His plan nearly succeeds—partly because the government commandeers a spare Iron Man suit, gives it to a fairly competent soldier, and then blunders into traps and ruses that let it fall into the hands of terrorists. And they’re abetted by a corrupt vice president. (I’m arguably spoiling a twist here, but the movie makes a common mistake by casting Miguel Ferrer, a character actor who only ever plays weasely villains, as the veep.)

It was like this all over the blockbuster and near-blockbuster charts. In Star Trek: Into Darkness, every threat emanated from a violent government official or botched government project, all in order to fool the people of Earth into militarizing Starfleet. Pacific Rim and World War Z were lessons in how risk-averse, paranoid bureaucrats can ruin everything. In each film, leaders too scared to actually “cancel the apocalypse” build massive walls meant to hold it off.
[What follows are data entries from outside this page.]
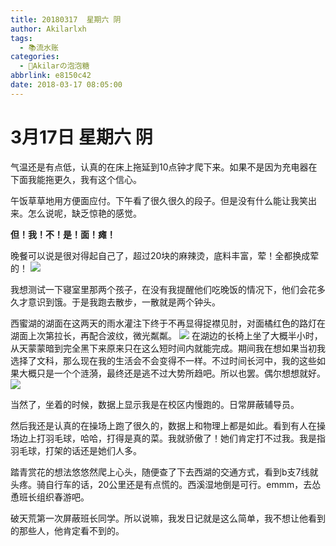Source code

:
 ```yaml
---
title: 20180317  星期六 阴
author: Akilarlxh
tags:
  - 📚流水账
categories:
  - 🍬Akilarの泡泡糖
abbrlink: e8150c42
date: 2018-03-17 08:05:00
---
```

# 3月17日 星期六 阴

气温还是有点低，认真的在床上拖延到10点钟才爬下来。如果不是因为充电器在下面我能拖更久，我有这个信心。

午饭草草地用方便面应付。下午看了很久很久的段子。但是没有什么能让我笑出来。怎么说呢，缺乏惊艳的感觉。

**但！我！不！是！面！瘫！**

晚餐可以说是很对得起自己了，超过20块的麻辣烫，底料丰富，荤！全都换成荤的！
![](https://s2.ax1x.com/2019/04/10/ATwiTO.jpg)

我想测试一下寝室里那两个孩子，在没有我提醒他们吃晚饭的情况下，他们会花多久才意识到饿。于是我跑去散步，一散就是两个钟头。

西蜜湖的湖面在这两天的雨水灌注下终于不再显得捉襟见肘，对面橘红色的路灯在湖面上次第拉长，再配合波纹，微光粼粼。
![](https://s2.ax1x.com/2019/04/10/ATwkkD.jpg)
在湖边的长椅上坐了大概半小时，从天蒙蒙暗到完全黑下来原来只在这么短时间内就能完成。期间我在想如果当初我选择了文科，那么现在我的生活会不会变得不一样。不过时间长河中，我的这些如果大概只是一个个涟漪，最终还是逃不过大势所趋吧。所以也罢。偶尔想想就好。
![](https://s2.ax1x.com/2019/04/10/ATwP0K.jpg)

当然了，坐着的时候，数据上显示我是在校区内慢跑的。日常屏蔽辅导员。

然后我还是认真的在操场上跑了很久的，数据上和物理上都是如此。看到有人在操场边上打羽毛球，哈哈，打得是真的菜。我就骄傲了！她们肯定打不过我。我是指羽毛球，打架的话还是她们人多。

踏青赏花的想法悠悠然爬上心头，随便查了下去西湖的交通方式，看到b支7线就头疼。骑自行车的话，20公里还是有点慌的。西溪湿地倒是可行。emmm，去怂恿班长组织春游吧。

破天荒第一次屏蔽班长同学。所以说嘛，我发日记就是这么简单，我不想让他看到的那些人，他肯定看不到的。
Does that work? Of course it doesn’t work. Plunging recklessly into suicide missions, avoiding the orders from above—that’s what works. World War Z gave us the added agita of callous soldiers kicking the family of a lost hero off a safe cruiser and into a refugee camp, even though the hope of mankind had been tethered to his quest, and the deal was that his family would be protected. Government: Is there anything it can’t screw up?
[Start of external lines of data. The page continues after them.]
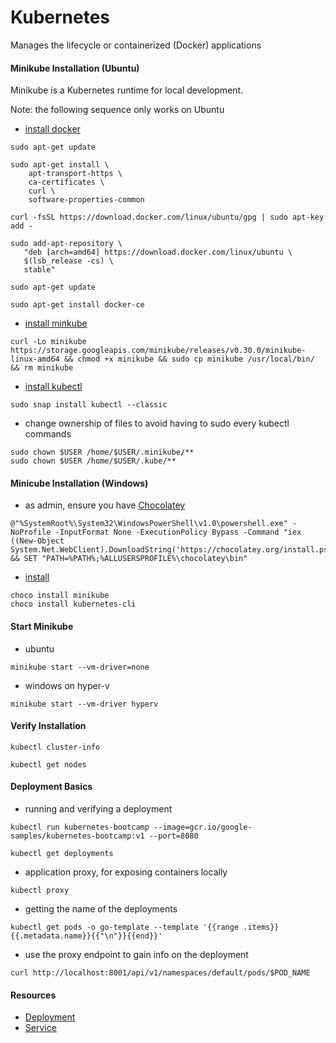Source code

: # Kubernetes
Manages the lifecycle or containerized (Docker) applications

#### Minikube Installation (Ubuntu)
Minikube is a Kubernetes runtime for local development. 

Note: the following sequence only works on Ubuntu
- [install docker](https://docs.docker.com/install/linux/docker-ce/ubuntu/#set-up-the-repository)
```
sudo apt-get update

sudo apt-get install \
    apt-transport-https \
    ca-certificates \
    curl \
    software-properties-common
 
curl -fsSL https://download.docker.com/linux/ubuntu/gpg | sudo apt-key add -

sudo add-apt-repository \
   "deb [arch=amd64] https://download.docker.com/linux/ubuntu \
   $(lsb_release -cs) \
   stable"
   
sudo apt-get update

sudo apt-get install docker-ce
```
- [install minkube](https://kubernetes.io/docs/tasks/tools/install-minikube/)
```
curl -Lo minikube https://storage.googleapis.com/minikube/releases/v0.30.0/minikube-linux-amd64 && chmod +x minikube && sudo cp minikube /usr/local/bin/ && rm minikube
```
- [install kubectl](https://kubernetes.io/docs/tasks/tools/install-kubectl/)
```
sudo snap install kubectl --classic
```
- change ownership of files to avoid having to sudo every kubectl commands
```
sudo chown $USER /home/$USER/.minikube/**
sudo chown $USER /home/$USER/.kube/**
```

#### Minicube Installation (Windows)
- as admin, ensure you have [Chocolatey](https://chocolatey.org/install)
```
@"%SystemRoot%\System32\WindowsPowerShell\v1.0\powershell.exe" -NoProfile -InputFormat None -ExecutionPolicy Bypass -Command "iex ((New-Object System.Net.WebClient).DownloadString('https://chocolatey.org/install.ps1'))" && SET "PATH=%PATH%;%ALLUSERSPROFILE%\chocolatey\bin"
```
- [install](https://github.com/kubernetes/minikube)
```
choco install minikube
choco install kubernetes-cli
```

#### Start Minikube
- ubuntu
```
minikube start --vm-driver=none
```
- windows on hyper-v
```
minikube start --vm-driver hyperv
```

#### Verify Installation
```
kubectl cluster-info

kubectl get nodes
```

#### Deployment Basics
- running and verifying a deployment
```
kubectl run kubernetes-bootcamp --image=gcr.io/google-samples/kubernetes-bootcamp:v1 --port=8080

kubectl get deployments
```
- application proxy, for exposing containers locally
```
kubectl proxy
```
- getting the name of the deployments
```
kubectl get pods -o go-template --template '{{range .items}}{{.metadata.name}}{{"\n"}}{{end}}'
```
- use the proxy endpoint to gain info on the deployment
```
curl http://localhost:8001/api/v1/namespaces/default/pods/$POD_NAME
```

#### Resources
- [Deployment](https://kubernetes.io/docs/tutorials/kubernetes-basics/deploy-app/deploy-intro/)
- [Service](https://kubernetes.io/docs/tutorials/kubernetes-basics/expose/expose-intro/)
Apparently, nope! At the art house, Dallas Buyers Club presented the most meddlesome and accidentally murderous federal bureaucrats since that EPA agent from Ghostbusters. Ron Woodroof, given unforgettable gangly life by Matthew McConaughey, becomes an outlaw smuggling drugs from Mexico and Japan and gets collared by an FDA that’s in the pocket of big pharma.

What really makes the FDA plotline click is the casting. The vindictive FDA agent, McConaughey’s Javert, is played by Michael O’Neill. Google his name: You’ll find a character actor most recognizable from his years as a Secret Service agent on The West Wing. Watching O’Neill try his damnedest to kill AIDS patients, I kept thinking of T.A. Frank’s essay about the “hate-watching” that Washington was now providing Americans in a whole slew of shows: Scandal, Veep, House of Cards, Alpha House. Frank compared them to Aaron Sorkin’s show, which “made public policy fashionable,” and “didn’t hate Washington,” and surmised that this was a unique quirk of the 1990s golden age that we didn’t appreciate until it ended.
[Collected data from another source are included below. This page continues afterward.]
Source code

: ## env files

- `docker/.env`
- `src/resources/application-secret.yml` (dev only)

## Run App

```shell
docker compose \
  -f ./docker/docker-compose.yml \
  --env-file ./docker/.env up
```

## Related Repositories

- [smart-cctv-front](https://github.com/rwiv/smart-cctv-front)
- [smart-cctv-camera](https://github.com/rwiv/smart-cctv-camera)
But there’s more to it. The West Wing portrayed a Democratic president at merry war with a Republican Congress and conservative country. President Jed Bartlett gave amazing speeches, but never notched up any big domestic policy wins. He won a shutdown and got an assault weapons ban passed, but—and hey, no offense—so did Bill Clinton.

The government has tried to do much more since then. It’s lurched into two wars that went worse than promised, it’s built a surveillance network we’re not allowed to know about, and it passed that 100-year dream of liberalism, the Affordable Care Act. That hasn’t launched well, either. At the moment, more people put this on the government—what a surprise, blowing it again—than on any complications with the private sector. The insurance industry, which was reliably loathed for years, is not being blamed for higher premiums or canceled plans. Government regulators are. They can’t even run a website!

But they can get rich. Articles about the unexpected affluenza of D.C. have popped up and gone viral several times this year. A city previously known for Marion Barry’s security tape and a horrifying murder rate is now hated for its success, which seems unrelated to performance. The movies are following along. In Catching Fire, the champions of District 12 head to an opulent party at the presidential mansion and have more than enough to eat. One of the perfumed handlers offers a pink, bubbly beverage that will let them purge and gorge again.

“People in District 12 are starving,” mutters Josh Hutcherson’s Peeta. “These people are vomiting so they can eat more.” It’s not just Tea Partiers making fun of that.